Il sait donner envie de lire un livre ou de l’éviter et quand il parle du style ou du langage, c’est en connaisseur.

Lorsqu’il souligne qu’on reconnaît immédiatement une page d’Amélie NOTHOMB, ce qui n’est pas donné à tous les écrivains, même si cet auteur (il n'existe pas de forme féminine de ce mot, sauf à l’administration de la Communauté française - Fédération Wall… oh et puis merde à ces titres à rallonge dont se pavoisent des gratte-papier ! : on emploie auteur indifféremment pour qualifier un homme ou une femme) ne figure pas à son panthéon personnel (puisqu’il évoque ses thuriféraires avec un brin d’ironie), on sent qu’il ne dédaignerait pas de partager avec elle au moins cette qualité et je le lui confirme ici : on reconnaît vite la patte d’André.

Il aime glisser entre les lignes quelques coquetteries personnelles.

Je prends pour telle son expression « le quatrième de couverture », qu’il masculinise sans doute par référence au plat verso de l’habit d’un livre mais que le vulgum pecus nomme habituellement « la quatrième de couverture ».

C’est aussi de sa grande érudition qu’il extrait cette expression : « décédée comme suite à un accident de la route ». Qui d’autre que lui dirait une chose pareille ?

Ce comme suite a pourtant une acception quelque peu juridique, « en application de », même s’il faut concéder que le mot suite est mis à toutes les sauces et qu’en conséquence, « comme suite à » peut être entendu comme suite à (je souligne ici qu’inspiré par le susdit André, j’ai volontairement utilisé une tournure qui peut imposer une relecture …).

Sa sûreté de choix du mot juste permet aussi de nous rappeler que « repartie » ne prend pas d’accent et que contrairement à l’usage pourtant courant (je n’ai pas peur d’un léger pléonasme), la première syllabe de ce mot devrait se prononcer comme dans redondance et non comme dans répétition.

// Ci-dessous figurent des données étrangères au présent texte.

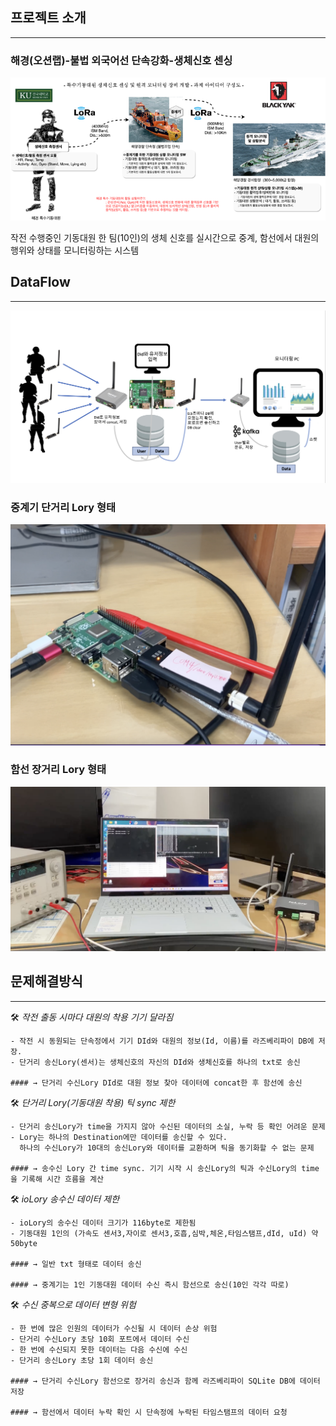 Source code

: ## 프로젝트 소개

---
### 해경(오션랩)-불법 외국어선 단속강화-생체신호 센싱
![about_project](./about_project.png)

작전 수행중인 기동대원 한 팀(10인)의 생체 신호를 실시간으로 중계, 함선에서 대원의 행위와 상태를 모니터링하는 시스템

## DataFlow

---
![LoRaNetwork_dataflow](./LoRaNetwork_dataflow.png)


### 중계기 단거리 Lory 형태
![raspberryPi_uLory](./raspberryPi_uLory.png)


### 함선 장거리 Lory 형태
![uLory_ioLory_powersupply](./uLory_ioLory_powersupply.png)

## 문제해결방식

---

<aside>
🛠 <em>작전 출동 시마다 대원의 착용 기기 달라짐</em>
</aside>

    - 작전 시 동원되는 단속정에서 기기 DId와 대원의 정보(Id, 이름)를 라즈베리파이 DB에 저장.
    - 단거리 송신Lory(센서)는 생체신호의 자신의 DId와 생체신호를 하나의 txt로 송신
    
    #### → 단거리 수신Lory DId로 대원 정보 찾아 데이터에 concat한 후 함선에 송신


<aside>
🛠 <em>단거리 Lory(기동대원 착용) 틱 sync 제한</em>
</aside>

    - 단거리 송신Lory가 time을 가지지 않아 수신된 데이터의 소실, 누락 등 확인 어려운 문제
    - Lory는 하나의 Destination에만 데이터를 송신할 수 있다. 
      하나의 수신Lory가 10대의 송신Lory와 데이터를 교환하며 틱을 동기화할 수 없는 문제
    
    #### → 송수신 Lory 간 time sync. 기기 시작 시 송신Lory의 틱과 수신Lory의 time을 기록해 시간 흐름을 계산
    

<aside>
🛠 <em>ioLory 송수신 데이터 제한</em>
</aside>

    - ioLory의 송수신 데이터 크기가 116byte로 제한됨
    - 기동대원 1인의 (가속도 센서3,자이로 센서3,호흡,심박,체온,타임스탬프,dId, uId) 약 50byte

    #### → 일반 txt 형태로 데이터 송신
    
    #### → 중계기는 1인 기동대원 데이터 수신 즉시 함선으로 송신(10인 각각 따로)


<aside>
🛠 <em>수신 중복으로 데이터 변형 위험</em>
</aside>

    - 한 번에 많은 인원의 데이터가 수신될 시 데이터 손상 위험
    - 단거리 수신Lory 초당 10회 포트에서 데이터 수신
    - 한 번에 수신되지 못한 데이터는 다음 수신에 수신
    - 단거리 송신Lory 초당 1회 데이터 송신
    
    #### → 단거리 수신Lory 함선으로 장거리 송신과 함께 라즈베리파이 SQLite DB에 데이터 저장

    #### → 함선에서 데이터 누락 확인 시 단속정에 누락된 타임스탬프의 데이터 요청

En le prononçant correctement, on a un peu l’impression de venir de Sainte-Walburge, où les autochtones parlent volontiers d’un match de « tenisse ».

Toujours au rang des formules un peu érudites, on trouve « l’auteur doute s’ils ne seraient … » ou encore « son domaine s’étrécit » : André raffole des formulations peu usitées, surtout si elles peuvent paraître inexactes au commun des mortels que nous sommes.

Je dois cependant admettre que je ne partage pas son goût pour l’utilisation, très en vogue, du mot « évoquer ».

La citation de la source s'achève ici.